**Work to be completed**:
Images aside, return all the entries exactly.

(Entries taken from a collection)
□ □ □ □ □ □ □

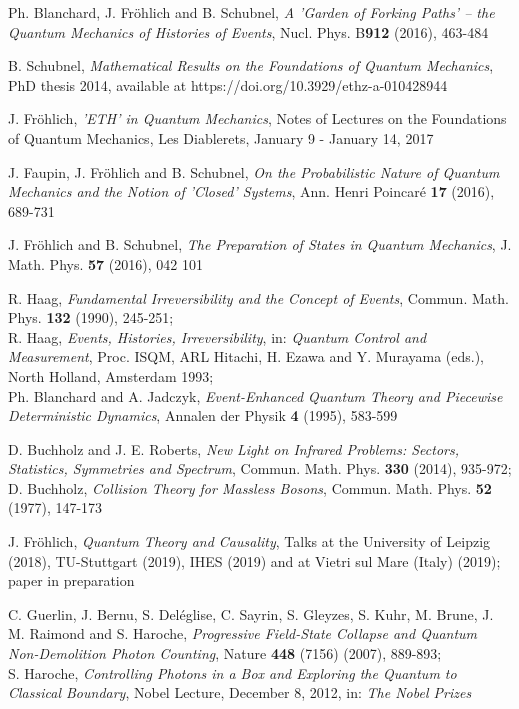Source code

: \documentclass[12pt]{article}
\begin{document}
\begin{thebibliography}{References}
 Ph. Blanchard, J. Fr\"{o}hlich and B. Schubnel, \textit{A 'Garden of Forking Paths' -- the Quantum Mechanics of Histories of Events}, Nucl. Phys. B{{\bf912}} (2016), 463-484

 B. Schubnel, \textit{Mathematical Results on the Foundations of Quantum Mechanics}, PhD thesis 2014, available at https://doi.org/10.3929/ethz-a-010428944

 J. Fr\"{o}hlich, \textit{ 'ETH' in Quantum Mechanics}, Notes of Lectures on the Foundations of Quantum Mechanics, Les Diablerets, January 9 - January 14, 2017

 J. Faupin, J. Fr\"{o}hlich and B. Schubnel, \textit{On the Probabilistic Nature of Quantum Mechanics and the Notion of 'Closed' Systems}, Ann. Henri Poincar\'e {\bf{17}} (2016), 689-731

 J. Fr\"{o}hlich and B. Schubnel, \textit{The Preparation of States in Quantum Mechanics}, J. Math. Phys. {\bf{57}} (2016), 042 101

 R. Haag, \textit{Fundamental Irreversibility and the Concept of Events}, Commun. Math. Phys. {\bf{132}} (1990), 245-251;\\
R. Haag, \textit{Events, Histories, Irreversibility}, in: \textit{Quantum Control and Measurement}, Proc. ISQM, ARL Hitachi, H. Ezawa and Y. Murayama (eds.), North Holland, Amsterdam 1993;\\
Ph. Blanchard and A. Jadczyk, \textit{Event-Enhanced Quantum Theory and Piecewise Deterministic Dynamics}, Annalen der Physik {\bf{4}} (1995), 583-599

 D. Buchholz and J. E. Roberts, \textit{New Light on Infrared Problems: Sectors, Statistics, Symmetries and Spectrum}, Commun. Math. Phys. {\bf{330}} (2014), 935-972;\\
D. Buchholz, \textit{Collision Theory for Massless Bosons}, Commun. Math. Phys. {\bf{52}} (1977), 147-173

 J. Fr\"{o}hlich, \textit{Quantum Theory and Causality}, Talks at the University of Leipzig (2018), TU-Stuttgart (2019), IHES (2019) and at Vietri sul Mare (Italy) (2019); paper in preparation

 C. Guerlin, J. Bernu, S. Del\'eglise, C. Sayrin, S. Gleyzes, S. Kuhr, M. Brune, J. M. Raimond and S. Haroche, \textit{Progressive Field-State Collapse and Quantum Non-Demolition Photon Counting}, Nature {\bf{448}} (7156) (2007), 889-893;\\
S. Haroche, \textit{Controlling Photons in a Box and Exploring the Quantum to Classical Boundary}, Nobel Lecture, December 8, 2012, in: \textit{The Nobel Prizes}


\end{thebibliography}
\end{document}

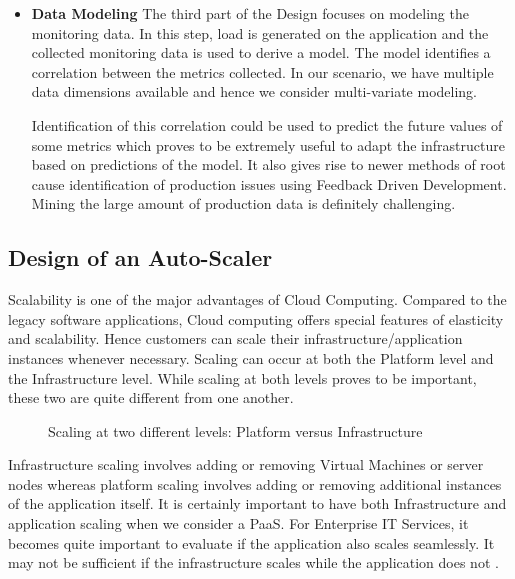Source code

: \documentclass[article,type=msc,colorback,12pt,accentcolor=tud7b,table]{tudthesis}
\begin{document}
\begin{itemize}
	 	\item {\textbf{Data Modeling}} 
	 	\newline The third part of the Design focuses on modeling the monitoring data. In this step, load is generated on the application and the collected monitoring data is used to derive a model. The model identifies a correlation between the metrics collected. In our scenario, we have multiple data dimensions available and hence we consider multi-variate modeling.
	 	
	 	\par Identification of this correlation could be used to predict the future values of some metrics which proves to be extremely useful to adapt the infrastructure based on predictions of the model. It also gives rise to newer methods of root cause identification of production issues using Feedback Driven Development. Mining the large amount of production data is definitely challenging.
 	 	
 	 \end{itemize}
 	
 	\subsection{Design of an Auto-Scaler}
 	
 	Scalability is one of the major advantages of Cloud Computing. Compared to the legacy software applications, Cloud computing offers special features of elasticity and scalability. Hence customers can scale their infrastructure/application instances whenever necessary. Scaling can occur at both the Platform level and the Infrastructure level. While scaling at both levels proves to be important, these two are quite different from one another. 
 	
 	 \begin{figure}[!h]
 	 	\begin{center}
 	 		\makebox[\textwidth]{\texttt{[image: C3]}}
 	 	\end{center}
 	 	\caption{Scaling at two different levels: Platform versus Infrastructure}
 	 \end{figure}
 	
 	Infrastructure scaling involves adding or removing Virtual Machines or server nodes whereas platform scaling involves adding or removing additional instances of the application itself. It is certainly important to have both Infrastructure and application scaling when we consider a PaaS. For Enterprise IT Services, it becomes quite important to evaluate if the application also scales seamlessly. It may not be sufficient if the infrastructure scales while the application does not \cite{app_infra_scale}. 
 	
\end{document}
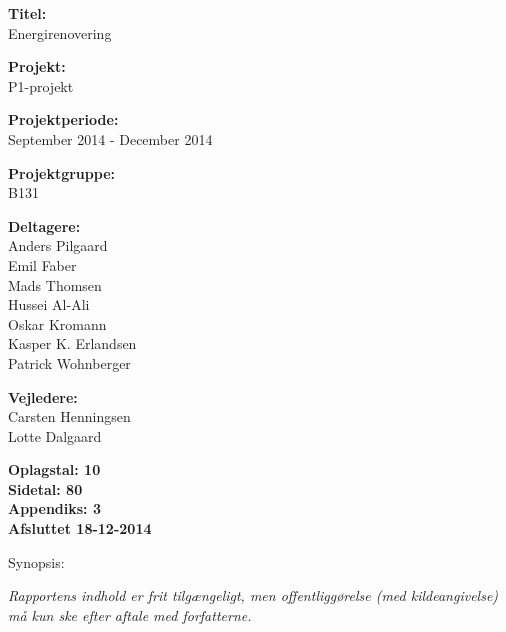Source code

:\begin{minipage}[t]{0.48\textwidth}
\textbf{Titel:} \\[5pt]\bigskip\hspace{2ex}
Energirenovering

\textbf{Projekt:} \\[5pt]\bigskip\hspace{2ex}
P1-projekt

\textbf{Projektperiode:} \\[5pt]\bigskip\hspace{2ex}
September 2014 - December 2014

\textbf{Projektgruppe:} \\[5pt]\bigskip\hspace{2ex}
B131	

\textbf{Deltagere:} \\[5pt]\hspace*{2ex}
Anders Pilgaard \\\hspace*{2ex}
Emil Faber \\\hspace*{2ex}
Mads Thomsen \\\hspace*{2ex}
Hussei Al-Ali \\\hspace*{2ex}
Oskar Kromann \\\hspace*{2ex}
Kasper K. Erlandsen \\\bigskip\hspace{2ex}
Patrick Wohnberger

\textbf{Vejledere:} \\[5pt]\hspace*{2ex}
Carsten Henningsen \\\bigskip\hspace{2ex}
Lotte Dalgaard

\vspace*{1cm}

\textbf{Oplagstal: 10} \\
\textbf{Sidetal: 80} \\
\textbf{Appendiks: 3} \\ 
\textbf{Afsluttet 18-12-2014}

\end{minipage}
\hfill
\begin{minipage}[t]{0.483\textwidth}
Synopsis: \\[5pt]
\fbox{\parbox{7cm}{\bigskip\bigskip}}
\end{minipage}

\vfill

{\footnotesize\itshape Rapportens indhold er frit tilgængeligt, men offentliggørelse (med kildeangivelse) må kun ske efter aftale med forfatterne.}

□ □ □ □ □ □ □

**Reply**:
Source code

: \documentclass[12pt]{article}
\begin{document}
\begin{thebibliography}{References}
 Ph. Blanchard, J. Fr\"{o}hlich and B. Schubnel, \textit{A 'Garden of Forking Paths' -- the Quantum Mechanics of Histories of Events}, Nucl. Phys. B{{\bf912}} (2016), 463-484

 B. Schubnel, \textit{Mathematical Results on the Foundations of Quantum Mechanics}, PhD thesis 2014, available at https://doi.org/10.3929/ethz-a-010428944

 J. Fr\"{o}hlich, \textit{ 'ETH' in Quantum Mechanics}, Notes of Lectures on the Foundations of Quantum Mechanics, Les Diablerets, January 9 - January 14, 2017

 J. Faupin, J. Fr\"{o}hlich and B. Schubnel, \textit{On the Probabilistic Nature of Quantum Mechanics and the Notion of 'Closed' Systems}, Ann. Henri Poincar\'e {\bf{17}} (2016), 689-731

 J. Fr\"{o}hlich and B. Schubnel, \textit{The Preparation of States in Quantum Mechanics}, J. Math. Phys. {\bf{57}} (2016), 042 101

 R. Haag, \textit{Fundamental Irreversibility and the Concept of Events}, Commun. Math. Phys. {\bf{132}} (1990), 245-251;\\
R. Haag, \textit{Events, Histories, Irreversibility}, in: \textit{Quantum Control and Measurement}, Proc. ISQM, ARL Hitachi, H. Ezawa and Y. Murayama (eds.), North Holland, Amsterdam 1993;\\
Ph. Blanchard and A. Jadczyk, \textit{Event-Enhanced Quantum Theory and Piecewise Deterministic Dynamics}, Annalen der Physik {\bf{4}} (1995), 583-599

 D. Buchholz and J. E. Roberts, \textit{New Light on Infrared Problems: Sectors, Statistics, Symmetries and Spectrum}, Commun. Math. Phys. {\bf{330}} (2014), 935-972;\\
D. Buchholz, \textit{Collision Theory for Massless Bosons}, Commun. Math. Phys. {\bf{52}} (1977), 147-173

 J. Fr\"{o}hlich, \textit{Quantum Theory and Causality}, Talks at the University of Leipzig (2018), TU-Stuttgart (2019), IHES (2019) and at Vietri sul Mare (Italy) (2019); paper in preparation

 C. Guerlin, J. Bernu, S. Del\'eglise, C. Sayrin, S. Gleyzes, S. Kuhr, M. Brune, J. M. Raimond and S. Haroche, \textit{Progressive Field-State Collapse and Quantum Non-Demolition Photon Counting}, Nature {\bf{448}} (7156) (2007), 889-893;\\
S. Haroche, \textit{Controlling Photons in a Box and Exploring the Quantum to Classical Boundary}, Nobel Lecture, December 8, 2012, in: \textit{The Nobel Prizes}


\end{thebibliography}
\end{document}

Source code

: \documentclass[article,type=msc,colorback,12pt,accentcolor=tud7b,table]{tudthesis}
\begin{document}
\begin{itemize}
	 	\item {\textbf{Data Modeling}} 
	 	\newline The third part of the Design focuses on modeling the monitoring data. In this step, load is generated on the application and the collected monitoring data is used to derive a model. The model identifies a correlation between the metrics collected. In our scenario, we have multiple data dimensions available and hence we consider multi-variate modeling.
	 	
	 	\par Identification of this correlation could be used to predict the future values of some metrics which proves to be extremely useful to adapt the infrastructure based on predictions of the model. It also gives rise to newer methods of root cause identification of production issues using Feedback Driven Development. Mining the large amount of production data is definitely challenging.
 	 	
 	 \end{itemize}
 	
 	\subsection{Design of an Auto-Scaler}
 	
 	Scalability is one of the major advantages of Cloud Computing. Compared to the legacy software applications, Cloud computing offers special features of elasticity and scalability. Hence customers can scale their infrastructure/application instances whenever necessary. Scaling can occur at both the Platform level and the Infrastructure level. While scaling at both levels proves to be important, these two are quite different from one another. 
 	
 	 \begin{figure}[!h]
 	 	\begin{center}
 	 		\makebox[\textwidth]{\texttt{[image: C3]}}
 	 	\end{center}
 	 	\caption{Scaling at two different levels: Platform versus Infrastructure}
 	 \end{figure}
 	
 	Infrastructure scaling involves adding or removing Virtual Machines or server nodes whereas platform scaling involves adding or removing additional instances of the application itself. It is certainly important to have both Infrastructure and application scaling when we consider a PaaS. For Enterprise IT Services, it becomes quite important to evaluate if the application also scales seamlessly. It may not be sufficient if the infrastructure scales while the application does not \cite{app_infra_scale}. 
 	
\end{document}
Source code

:\begin{minipage}[t]{0.48\textwidth}
\textbf{Titel:} \\[5pt]\bigskip\hspace{2ex}
Energirenovering

\textbf{Projekt:} \\[5pt]\bigskip\hspace{2ex}
P1-projekt

\textbf{Projektperiode:} \\[5pt]\bigskip\hspace{2ex}
September 2014 - December 2014

\textbf{Projektgruppe:} \\[5pt]\bigskip\hspace{2ex}
B131	

\textbf{Deltagere:} \\[5pt]\hspace*{2ex}
Anders Pilgaard \\\hspace*{2ex}
Emil Faber \\\hspace*{2ex}
Mads Thomsen \\\hspace*{2ex}
Hussei Al-Ali \\\hspace*{2ex}
Oskar Kromann \\\hspace*{2ex}
Kasper K. Erlandsen \\\bigskip\hspace{2ex}
Patrick Wohnberger

\textbf{Vejledere:} \\[5pt]\hspace*{2ex}
Carsten Henningsen \\\bigskip\hspace{2ex}
Lotte Dalgaard

\vspace*{1cm}

\textbf{Oplagstal: 10} \\
\textbf{Sidetal: 80} \\
\textbf{Appendiks: 3} \\ 
\textbf{Afsluttet 18-12-2014}

\end{minipage}
\hfill
\begin{minipage}[t]{0.483\textwidth}
Synopsis: \\[5pt]
\fbox{\parbox{7cm}{\bigskip\bigskip}}
\end{minipage}

\vfill

{\footnotesize\itshape Rapportens indhold er frit tilgængeligt, men offentliggørelse (med kildeangivelse) må kun ske efter aftale med forfatterne.}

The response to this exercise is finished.